C H A P T E R  6

Salvaging Damaged Volumes

This chapter describes how to restore data from tapes or magneto-optical disks that are not usable in a SAM-QFS environment. This procedures in this chapter describe what to do when a volume is partially corrupted, accidentally relabeled, has a destroyed label, or is entirely destroyed. The procedures in this chapter describe how to recover data both when archive copies are available and when there are no other copies available.

Before attempting the procedures in this chapter, determine whether or not the volume can be read by using software other than Sun StorEdge SAM-FS tools. Try reading the volume in multiple drives, or try using the tar(1) command.

This chapter covers the following topics:


Recovering Data From a Tape Volume

The procedures for recovering data from a tape volume differ depending on the nature of the damage and whether or not additional archive copies of the volume's files are present on another tape. This section describes how to recover data in the following scenarios:

Damaged Tape Volume - Other Copies Available

The Sun StorEdge SAM-FS storage and archive manager allows you to make up to four archive copies of each online file. By default, only one copy is made, but Sun Microsystems recommends that you make at least two copies, preferably to physically different archive media.
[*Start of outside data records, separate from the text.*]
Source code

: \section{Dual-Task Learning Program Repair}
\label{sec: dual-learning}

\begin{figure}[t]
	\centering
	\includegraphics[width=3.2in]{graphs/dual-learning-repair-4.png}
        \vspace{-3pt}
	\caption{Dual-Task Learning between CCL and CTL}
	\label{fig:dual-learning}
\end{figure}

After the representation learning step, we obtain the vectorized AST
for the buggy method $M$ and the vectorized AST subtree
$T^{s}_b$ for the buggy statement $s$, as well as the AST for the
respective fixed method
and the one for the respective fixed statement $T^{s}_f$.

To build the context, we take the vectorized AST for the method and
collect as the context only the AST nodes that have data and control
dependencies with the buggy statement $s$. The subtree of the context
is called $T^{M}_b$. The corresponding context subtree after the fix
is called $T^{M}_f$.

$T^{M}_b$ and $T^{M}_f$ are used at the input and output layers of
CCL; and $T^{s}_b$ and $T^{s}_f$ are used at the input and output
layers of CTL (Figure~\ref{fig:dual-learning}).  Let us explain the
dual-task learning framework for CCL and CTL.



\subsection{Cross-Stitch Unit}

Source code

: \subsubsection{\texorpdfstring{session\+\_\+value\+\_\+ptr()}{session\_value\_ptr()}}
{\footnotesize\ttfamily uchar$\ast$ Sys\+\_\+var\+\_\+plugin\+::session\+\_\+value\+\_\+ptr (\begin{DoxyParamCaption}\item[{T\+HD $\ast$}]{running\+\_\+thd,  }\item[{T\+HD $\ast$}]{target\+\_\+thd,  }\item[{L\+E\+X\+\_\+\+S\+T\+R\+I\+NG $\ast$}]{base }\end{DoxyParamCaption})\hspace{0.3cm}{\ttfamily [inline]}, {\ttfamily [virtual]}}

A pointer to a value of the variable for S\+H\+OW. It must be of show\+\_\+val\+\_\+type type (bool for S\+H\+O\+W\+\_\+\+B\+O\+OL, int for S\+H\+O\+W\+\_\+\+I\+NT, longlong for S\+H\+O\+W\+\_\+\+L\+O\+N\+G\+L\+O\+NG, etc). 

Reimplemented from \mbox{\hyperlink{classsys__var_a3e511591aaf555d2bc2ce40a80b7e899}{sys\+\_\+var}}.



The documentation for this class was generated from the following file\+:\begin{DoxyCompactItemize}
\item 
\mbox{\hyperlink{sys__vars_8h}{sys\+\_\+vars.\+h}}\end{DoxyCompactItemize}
When an alternative archive copy is available, the recovery procedure includes a step for rearchiving all archive copies currently stored on the damaged volume before dispensing with the damaged volume. The new archive copies are made from the available alternative archive copy.


procedure icon  To Recycle a Damaged Tape - Other Copies Available

Use this procedure if alternative archive copies exist on volumes that are stored on-site and are available for staging.

1. Export the damaged volume from the tape library, and flag it as unavailable in the historian catalog.

Enter the export(1M) and chmed(1M) commands as shown in the following screen example, specifying the media type (mt) and VSN (vsn) of the damaged volume.


# export mt.vsn
# chmed +U mt.vsn

2. Flag the unavailable volume for recycling.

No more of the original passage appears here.